Everyone in business, including the largest businesses, want to attract the attention of their customers and engage with them. Which is why it’s pretty surprising that there are still so many websites that break cardinal rules every day. There is a long list that could be discussed, but here are five you should absolutely avoid regardless of the type of business you run.
1. Your website address has nothing to do with your business
15 years ago this was an acceptable oversight but with today’s sophisticated search engines it’s a definite no-no. The quick fix is to identify the number one reason your clients do business with you and create a name that reflects it. An example might be a stylist company we know that provides hair and makeup for TV and weddings called, About Face. Their website address is www.aboutfacedesignteam.com. Easy to understand and easy for the search engines to know what they do!

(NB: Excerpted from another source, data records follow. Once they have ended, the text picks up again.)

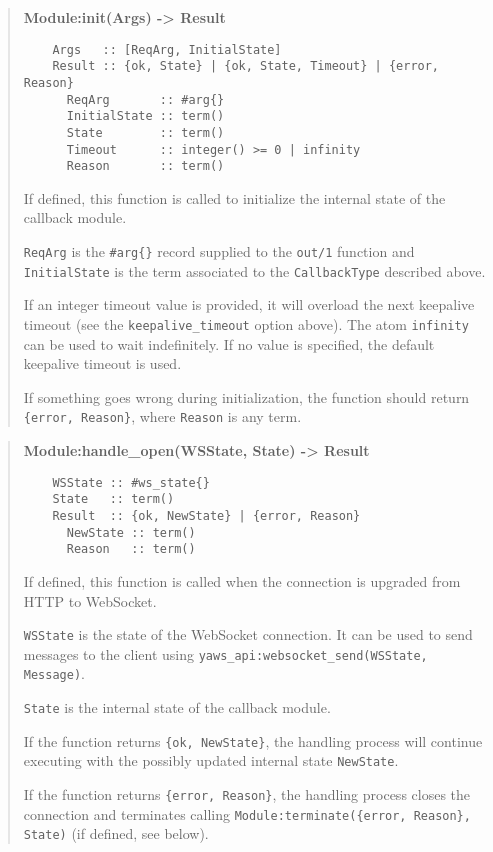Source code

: \documentclass[11pt,oneside,english]{book}
\begin{document}
\begin{quote}
  \textbf{Module:init(Args) -> Result}
\begin{verbatim}
    Args   :: [ReqArg, InitialState]
    Result :: {ok, State} | {ok, State, Timeout} | {error, Reason}
      ReqArg       :: #arg{}
      InitialState :: term()
      State        :: term()
      Timeout      :: integer() >= 0 | infinity
      Reason       :: term()
\end{verbatim}

  If defined, this function is called to initialize the internal state of the
  callback module.

  \verb+ReqArg+ is the \verb+#arg{}+ record supplied to the \verb+out/1+
  function and \verb+InitialState+ is the term associated to the
  \verb+CallbackType+ described above.

  If an integer timeout value is provided, it will overload the next
  keepalive timeout (see the \verb+keepalive_timeout+ option above). The
  atom \verb+infinity+ can be used to wait indefinitely. If no value is
  specified, the default keepalive timeout is used.

  If something goes wrong during initialization, the function should return
  \verb+{error, Reason}+, where \verb+Reason+ is any term.
\end{quote}


\begin{quote}
  \textbf{Module:handle\_open(WSState, State) -> Result}
\begin{verbatim}
    WSState :: #ws_state{}
    State   :: term()
    Result  :: {ok, NewState} | {error, Reason}
      NewState :: term()
      Reason   :: term()
\end{verbatim}

  If defined, this function is called when the connection is upgraded from HTTP
  to WebSocket.

  \verb+WSState+ is the state of the WebSocket connection. It can be used
  to send messages to the client using
  \verb+yaws_api:websocket_send(WSState, Message)+.

  \verb+State+ is the internal state of the callback module.

  If the function returns \verb+{ok, NewState}+, the handling process will
  continue executing with the possibly updated internal state \verb+NewState+.

  If the function returns \verb+{error, Reason}+, the handling process closes
  the connection and terminates calling
  \verb+Module:terminate({error, Reason}, State)+ (if defined, see below).
\end{quote}
\end{document}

2. It’s impossible to figure out how to contact you
Wanting to be in business shows that there was some imagination that sparked your interest. Maybe you’re a fantastic designer, or an excellent travel agent. You have reasons why people should know and do business with you and yet a huge number of people hide their contact information behind a wall of “Contact Us” or “Info @ My Company” without a telephone number to be found. This is pure lunacy particularly since many of these same businesses are starving for new business! The easy fix here is to list some ways people can contact you directly.
3. Your website has two navigational systems
Many websites have been updated to the point of no return. An example of this is when you first launched your website it was based upon a navigational system that uses pull-down menus at the top of each page. As time went along you added products, literature, a blog and related industry links and wanted to “Keep the site simple” and in so doing produced a very complicated and confusing site when you added the additional information in a newly created sidebar. Seemed like a great idea at the time! Unfortunately, it’s breaking up most of your pages and making it difficult to find anything. The rule of thumb here is one navigational system for each site.
4. Your online media content doesn’t matchup with your E-Print
Everyone knows that Facebook, Linkedin and Twitter are the three primary online media giants that allow a business to communicate on many levels and ways providing different types of information on each of these platforms. What’s required is a consistent image and messaging that pulls everything together and this requires a consistent system of updating to keep all of the content in synchronization regardless the media platform. This includes downloadable content. Yet, many organizations use a “One and Done” strategy that says, “Once I’ve posted it I’m done.” In these situations a communications audit is required to assess clarity, consistency and connectivity (engagement).
5. You haven’t thought through your messaging
Making information available is always a good thing; making the information confusing to find and understand is not. Look at your website and ask yourself if you were visiting it for the first time would you instantly understand its design? When you pick up a book you can instantly discern the cover, title, sub-title, table of contents, etc. Is your website that easy to understand? If not, redesign it.
Starting and growing a business is difficult enough with its own inherent challenges. Why make doing business with your customers difficult too? A fresh new website design with informative copy that gets to the point is always appreciated by current and prospective customers.